(27)八つ当たり
ディーナンとの話し合いは平行線を辿ることになる。
だって、ディーナンは元奴隷達を私の配下にしたいとそればかりで、なぜ彼の配下では駄目なのかの理由すら教えてくれないんだもん。
「さすがに魔族の知り合いなんていないしなぁ・・・」
「だから、勇者さまが引き受けてくれれば解決するんだって」
もう何度目かの「勇者さまが引き受けてくれれば」にさすがに腹が立ってくる。
魔族の事をよく知らない私が一生懸命打開策を考えているというのに、ディーナンの態度は不真面目にしか思えなかったのだ。
「前から言おうと思ってたんだけど、その『勇者さま』ってやつ止めてくんない?」
「なんで?」
「まだ勇者の称号は持ってないからだよ!」
「でもそのうち取るんだろ?ならいいじゃん」
確かに、勇者の称号は取るつもりだ。
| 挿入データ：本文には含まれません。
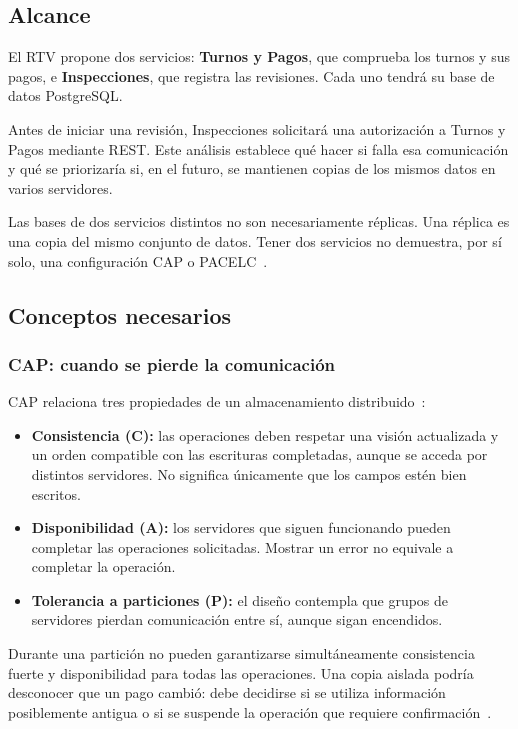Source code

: \documentclass[11pt,a4paper]{article}
\begin{document}
\subsection{Alcance}

El RTV propone dos servicios: \textbf{Turnos y Pagos}, que comprueba los turnos y sus pagos, e \textbf{Inspecciones}, que registra las revisiones. Cada uno tendrá su base de datos PostgreSQL.

Antes de iniciar una revisión, Inspecciones solicitará una autorización a Turnos y Pagos mediante REST. Este análisis establece qué hacer si falla esa comunicación y qué se priorizaría si, en el futuro, se mantienen copias de los mismos datos en varios servidores.

Las bases de dos servicios distintos no son necesariamente réplicas. Una réplica es una copia del mismo conjunto de datos. Tener dos servicios no demuestra, por sí solo, una configuración CAP o PACELC~\cite{camilleri_horizontally_2024}.

\subsection{Conceptos necesarios}

\subsubsection{CAP: cuando se pierde la comunicación}

CAP relaciona tres propiedades de un almacenamiento distribuido~\cite{camilleri_horizontally_2024,calatrava_holistic_2022}:

\begin{itemize}[nosep]
  \item \textbf{Consistencia (C):} las operaciones deben respetar una visión actualizada y un orden compatible con las escrituras completadas, aunque se acceda por distintos servidores. No significa únicamente que los campos estén bien escritos.
  \item \textbf{Disponibilidad (A):} los servidores que siguen funcionando pueden completar las operaciones solicitadas. Mostrar un error no equivale a completar la operación.
  \item \textbf{Tolerancia a particiones (P):} el diseño contempla que grupos de servidores pierdan comunicación entre sí, aunque sigan encendidos.
\end{itemize}

Durante una partición no pueden garantizarse simultáneamente consistencia fuerte y disponibilidad para todas las operaciones. Una copia aislada podría desconocer que un pago cambió: debe decidirse si se utiliza información posiblemente antigua o si se suspende la operación que requiere confirmación~\cite{camilleri_horizontally_2024,calatrava_holistic_2022}.
\end{document}
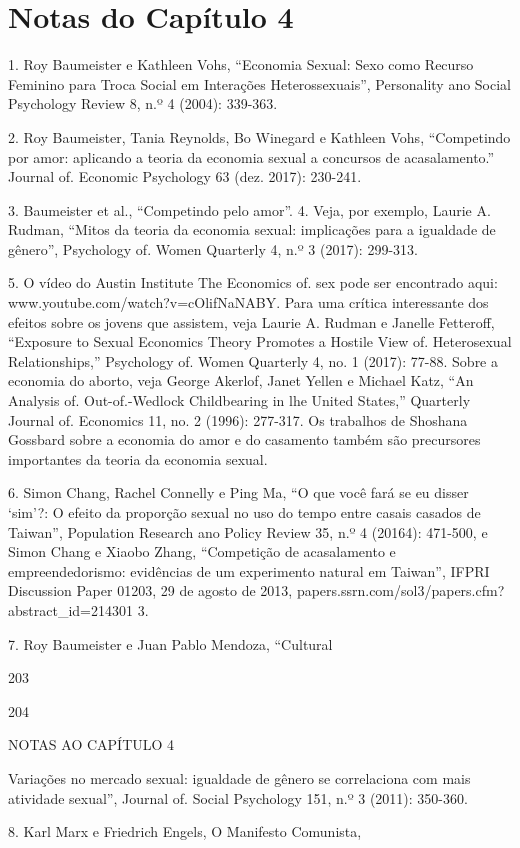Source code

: \section{Notas do Capítulo 4}
 \par 
1. Roy Baumeister e Kathleen Vohs, “Economia Sexual: Sexo como Recurso Feminino para Troca Social em Interações Heterossexuais”, Personality ano Social Psychology Review 8, n.º {\color{blue}4} (2004): 339-363.
 \par 
2. Roy Baumeister, Tania Reynolds, Bo Winegard e Kathleen Vohs, “Competindo por amor: aplicando a teoria da economia sexual a concursos de acasalamento.” Journal of. Economic Psychology {\color{blue}63} (dez. 2017): 230-241.
 \par 
3. Baumeister et al., “Competindo pelo amor”. {\color{blue}4}. Veja, por exemplo, Laurie A. Rudman, “Mitos da teoria da economia sexual: implicações para a igualdade de gênero”, Psychology of. Women Quarterly 4, n.º {\color{blue}3} (2017): 299-313.
 \par 
5. O vídeo do Austin Institute The Economics of. sex pode ser encontrado aqui: www.youtube.com/watch?v=cOlifNaNABY. Para uma crítica interessante dos efeitos sobre os jovens que assistem, veja Laurie A. Rudman e Janelle Fetteroff, “Exposure to Sexual Economics Theory Promotes a Hostile View of. Heterosexual Relationships,” Psychology of. Women Quarterly 4, no. {\color{blue}1} (2017): 77-88. Sobre a economia do aborto, veja George Akerlof, Janet Yellen e Michael Katz, “An Analysis of. Out-of.-Wedlock Childbearing in lhe United States,” Quarterly Journal of. Economics 11, no. {\color{blue}2} (1996): 277-317. Os trabalhos de Shoshana Gossbard sobre a economia do amor e do casamento também são precursores importantes da teoria da economia sexual.
 \par 
6. Simon Chang, Rachel Connelly e Ping Ma, “O que você fará se eu disser ‘sim’?: O efeito da proporção sexual no uso do tempo entre casais casados ​​de Taiwan”, Population Research ano Policy Review 35, n.º {\color{blue}4} (20164): 471-500, e Simon Chang e Xiaobo Zhang, “Competição de acasalamento e empreendedorismo: evidências de um experimento natural em Taiwan”, IFPRI Discussion Paper 01203, {\color{blue}29} de agosto de 2013, papers.ssrn.com/sol3/papers.cfm?abstract_id=214301 {\color{blue}3}.
 \par 
7. Roy Baumeister e Juan Pablo Mendoza, “Cultural
 \par 
203
 \par 
204
 \par 
NOTAS AO CAPÍTULO {\color{blue}4}
 \par 
Variações no mercado sexual: igualdade de gênero se correlaciona com mais atividade sexual”, Journal of. Social Psychology 151, n.º {\color{blue}3} (2011): 350-360.
 \par 
8. Karl Marx e Friedrich Engels, O Manifesto Comunista,
 \par 
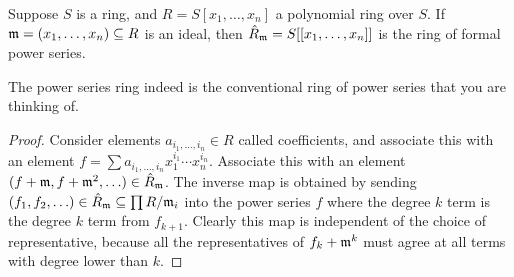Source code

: \begin{definition}
    Suppose \(S\) is a ring, and \(R = S[x_1,\hdots,x_n]\) a polynomial ring over \(S\).
    If \(\mfk{m} = (x_1,\hdots,x_n) \subseteq R\) is an ideal,
    then \(\hat{R}_\mfk{m} = S[[x_1,\hdots,x_n]]\) is the ring of formal power series.
\end{definition}
\begin{lemma}
    The power series ring indeed is the conventional ring of power series that you are thinking of.
\end{lemma}
\begin{proof}
    Consider elements \(a_{i_1,\hdots,i_n} \in R\) called coefficients,
    and associate this with an element \(f = \sum a_{i_1,\hdots,i_n} x_1^{i_1} \cdots x_n^{i_n}\).
    Associate this with an element \((f+\mfk{m},f+\mfk{m}^2,\hdots) \in \hat{R}_\mfk{m}\).
    The inverse map is obtained by sending \((f_1,f_2,\hdots) \in \hat{R}_\mfk{m} \subseteq \prod R/\mfk{m}_i\)
    into the power series \(f\) where the degree \(k\) term is the degree \(k\) term from \(f_{k+1}\).
    Clearly this map is independent of the choice of representative,
    because all the representatives of \(f_k+\mfk{m}^k\) must agree at all terms with degree lower than \(k\).
\end{proof}

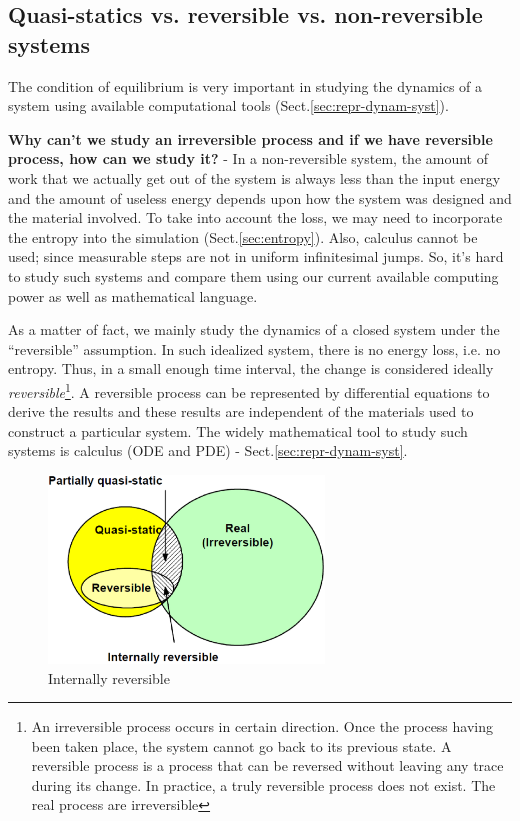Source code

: \subsection[Quasi-statics vs. Reversible vs. Non-reversible]{Quasi-statics vs.
reversible vs. non-reversible systems}
\label{sec:reversible-vs.-non}

The condition of equilibrium is very important in studying the dynamics of a
system using available computational tools (Sect.\ref{sec:repr-dynam-syst}).

{\bf Why can't we study an irreversible process and if we have
  reversible process, how can we study it?}
- In a non-reversible system, the amount of work that we actually get out of the
system is always less than the input energy and the amount of useless energy
depends upon how the system was designed and the material involved. To take into
account the loss, we may need to incorporate the entropy into the simulation
(Sect.\ref{sec:entropy}).
Also, calculus cannot be used; since measurable steps are not in uniform
infinitesimal jumps.  So, it's hard to study such systems and compare them using
our current available computing power as well as mathematical language.

As a matter of fact, we mainly study the dynamics of a closed system under the
``reversible'' assumption. In such idealized system, there is no energy loss,
i.e. no entropy. Thus, in a small enough time interval, the change is considered
ideally {\it
  reversible}\footnote{An irreversible process occurs in certain direction. Once
  the process having been taken place, the system cannot go back to its previous
  state. A reversible process is a process that can be reversed without leaving
  any trace during its change. In practice, a truly reversible process does not
  exist. The real process are irreversible}.
A reversible process can be represented by differential equations to derive the
results and these results are independent of the materials used to construct a
particular system. The widely mathematical tool to study such systems is
calculus (ODE and PDE) - Sect.\ref{sec:repr-dynam-syst}.


\begin{figure}[hbt]
  \centerline{\includegraphics[height=5cm,
    angle=0]{./images/internal_reversible.eps}}
\caption{Internally reversible}
\label{fig:int_reversible}
\end{figure}


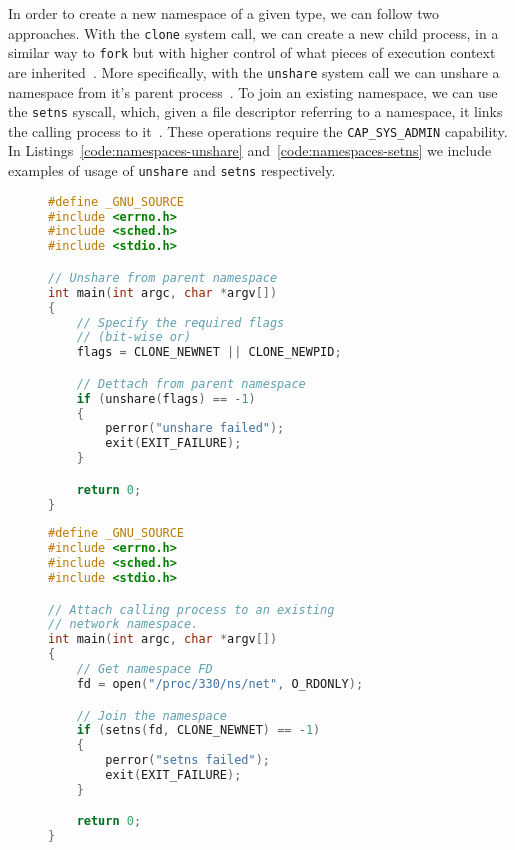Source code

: In order to create a new namespace of a given type, we can follow two approaches.
With the \texttt{clone} system call, we can create a new child process, in a similar way to \texttt{fork} but with higher control of what pieces of execution context are inherited~\cite{clone-manual}.
More specifically, with the \texttt{unshare} system call we can unshare a namespace from it's parent process~\cite{unshare-manual}.
To join an existing namespace, we can use the \texttt{setns} syscall, which, given a file descriptor referring to a namespace, it links the calling process to it~\cite{setns-manual}.
These operations require the \texttt{CAP\_SYS\_ADMIN} capability.
In Listings~\ref{code:namespaces-unshare} and~\ref{code:namespaces-setns} we include examples of usage of \texttt{unshare} and \texttt{setns} respectively.
\begin{figure}[h!]
    \begin{minipage}{.45\textwidth}
        \begin{lstlisting}[language=C,caption={Snippet to unshare the calling thread from a namespace using \texttt{unshare}.},label={code:namespaces-unshare}]
#define _GNU_SOURCE
#include <errno.h>
#include <sched.h>
#include <stdio.h>

// Unshare from parent namespace
int main(int argc, char *argv[])
{
    // Specify the required flags
    // (bit-wise or)
    flags = CLONE_NEWNET || CLONE_NEWPID;

    // Dettach from parent namespace
    if (unshare(flags) == -1)
    {
        perror("unshare failed");
        exit(EXIT_FAILURE);        
    }

    return 0;
}
\end{lstlisting}
    \end{minipage} \hfill
    \begin{minipage}{.45\textwidth}
        \begin{lstlisting}[language=C,caption={Snippet to attach to an existing network namespace.},label={code:namespaces-setns}]
#define _GNU_SOURCE
#include <errno.h>
#include <sched.h>
#include <stdio.h>

// Attach calling process to an existing
// network namespace.
int main(int argc, char *argv[])
{
    // Get namespace FD
    fd = open("/proc/330/ns/net", O_RDONLY);

    // Join the namespace
    if (setns(fd, CLONE_NEWNET) == -1)
    {
        perror("setns failed");
        exit(EXIT_FAILURE);        
    }

    return 0;
}
\end{lstlisting}
    \end{minipage}
\end{figure}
そのための魔王討伐だ。
けど、聞こえないとはいえ、他の魔族がいる前で使っていい単語じゃない事くらい分かっているはずなのに。
「ディーナン、デリカシーがなさすぎ!」
「デリカシー?なにそれ?」
ディーナンの事を私が知らないように、彼だって私の事情を知らない。
だからこそ悪意があって「配下に」とか「勇者さま」なんて言っているわけでないことは分かっている。
分かっては、いるんだ。
「もう!話にならない!魔族の問題は魔族で解決してよ!私に押し付けないで!!」
このイライラは私の問題で、これはいわゆる八つ当たりなんだ。
どうにもならない事をどうにかしたくて、どうしようもないと分かっていながら諦められない私の弱さ。
いつもはうまく隠せるはずなのに、ちゃんと胸の中にしまっておけるのに、どうしてだかこの時はこの言葉が溢れだしてしまったんだ。
「私は魔族じゃない!!私は、私は人間だもん!!」
ディーナンがどんな顔をしたかは怖くて見れなかった。
逃げるようにダンジョンを後にして宿屋に戻ると、まだラーニカは寝ていて、少し離れたイスにコーダンが腰かけていた。
「やってくれたな」
苦笑するコーダンの視線を辿ると、部屋の入口に仕掛けたトラップ魔法が発動した跡があった。それも、想定よりだいぶ強い感じで。
「素人だったら死んでたぞ」
「え、そんなに強かった?」
トラップ魔法をよく視ると・・・なるほど、ダンジョンから漏れ出る魔力を吸収して威力が増してしまったようだ。
闇の魔力は他の魔力を増幅させる作用もあるのか・・・。
知らずにいたら事故を起こしてそうだったので今のうちに分かって良かったかもしれない。
「殺人を犯したくなけりゃ、次からは鍵ってもんを使ってくれよな」
「でも鍵かけたらコーダンが部屋に入れないだろ?」
宿屋の鍵は当たり前だが一つしか渡されていない。私が持って出てしまえば他の人は部屋に入れなくなるし、だからこそのトラップ魔法だったんだけど・・・。
「受付に、預けんだよ」
言われてハッとする。
使用人はいないけど、確かに宿屋には受付の人がいつもいた。
そうか、鍵を預けて出かければ良かったのか。
呆れたようなコーダンの顔。どうやら私は冒険者としてまだまだ学ぶことが多そうだ。
「で、魔力酔いの薬だが」
「うん」
頷いてからラーニカの様子を伺うと、少し寝苦しそうに寝返りを打つところだった。
魔力の量は、先ほどとほとんど変わっていない。
「なかった」
「なかった?!」
「売り切れ。最近魔力酔い起こす冒険者が多くて手に入り辛いんだとさ」
「そんなぁ」
ラーニカの魔力回復にはまだまだ時間がかかるだろうし、ここから離れようにもこんなに辛そうな状態の彼女を無理に移動させるのもかわいそうだ。
魔力を分け与えるという手も、なくはない。けれどそれはやりたくない。
「念のため薬屋に寄ったが、材料がないらしい」
「材料って?」
「魔力を吸って光る草。下のダンジョンにも生えてるらしいが・・・」
「あ、それたぶん見たよ」
ほんの15分ほど前の光景を思い出す。
もしかしなくても、ディーナンがいた空間に生えていた草。あれがその材料とやらだろう。